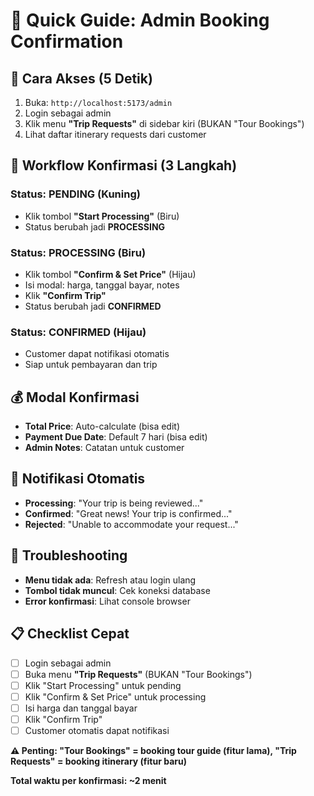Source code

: # 🎯 Quick Guide: Admin Booking Confirmation

## 📍 **Cara Akses (5 Detik)**
1. Buka: `http://localhost:5173/admin`
2. Login sebagai admin
3. Klik menu **"Trip Requests"** di sidebar kiri (BUKAN "Tour Bookings")
4. Lihat daftar itinerary requests dari customer

## 🔄 **Workflow Konfirmasi (3 Langkah)**

### Status: **PENDING** (Kuning)
- Klik tombol **"Start Processing"** (Biru)
- Status berubah jadi **PROCESSING**

### Status: **PROCESSING** (Biru)  
- Klik tombol **"Confirm & Set Price"** (Hijau)
- Isi modal: harga, tanggal bayar, notes
- Klik **"Confirm Trip"**
- Status berubah jadi **CONFIRMED**

### Status: **CONFIRMED** (Hijau)
- Customer dapat notifikasi otomatis
- Siap untuk pembayaran dan trip

## 💰 **Modal Konfirmasi**
- **Total Price**: Auto-calculate (bisa edit)
- **Payment Due Date**: Default 7 hari (bisa edit)
- **Admin Notes**: Catatan untuk customer

## 🔔 **Notifikasi Otomatis**
- **Processing**: "Your trip is being reviewed..."
- **Confirmed**: "Great news! Your trip is confirmed..."
- **Rejected**: "Unable to accommodate your request..."

## 🚨 **Troubleshooting**
- **Menu tidak ada**: Refresh atau login ulang
- **Tombol tidak muncul**: Cek koneksi database
- **Error konfirmasi**: Lihat console browser

## 📋 **Checklist Cepat**
- [ ] Login sebagai admin
- [ ] Buka menu **"Trip Requests"** (BUKAN "Tour Bookings")
- [ ] Klik "Start Processing" untuk pending
- [ ] Klik "Confirm & Set Price" untuk processing
- [ ] Isi harga dan tanggal bayar
- [ ] Klik "Confirm Trip"
- [ ] Customer otomatis dapat notifikasi

**⚠️ Penting: "Tour Bookings" = booking tour guide (fitur lama), "Trip Requests" = booking itinerary (fitur baru)**

**Total waktu per konfirmasi: ~2 menit**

====

What to produce:
Would you print, exactly as written, every line above from the one holding "### Status: **PROCESSING** (Biru)" through the one holding "news! Your trip", with both included and no other lines?

Answer space:
### Status: **PROCESSING** (Biru)  
- Klik tombol **"Confirm & Set Price"** (Hijau)
- Isi modal: harga, tanggal bayar, notes
- Klik **"Confirm Trip"**
- Status berubah jadi **CONFIRMED**

### Status: **CONFIRMED** (Hijau)
- Customer dapat notifikasi otomatis
- Siap untuk pembayaran dan trip

## 💰 **Modal Konfirmasi**
- **Total Price**: Auto-calculate (bisa edit)
- **Payment Due Date**: Default 7 hari (bisa edit)
- **Admin Notes**: Catatan untuk customer

## 🔔 **Notifikasi Otomatis**
- **Processing**: "Your trip is being reviewed..."
- **Confirmed**: "Great news! Your trip is confirmed..."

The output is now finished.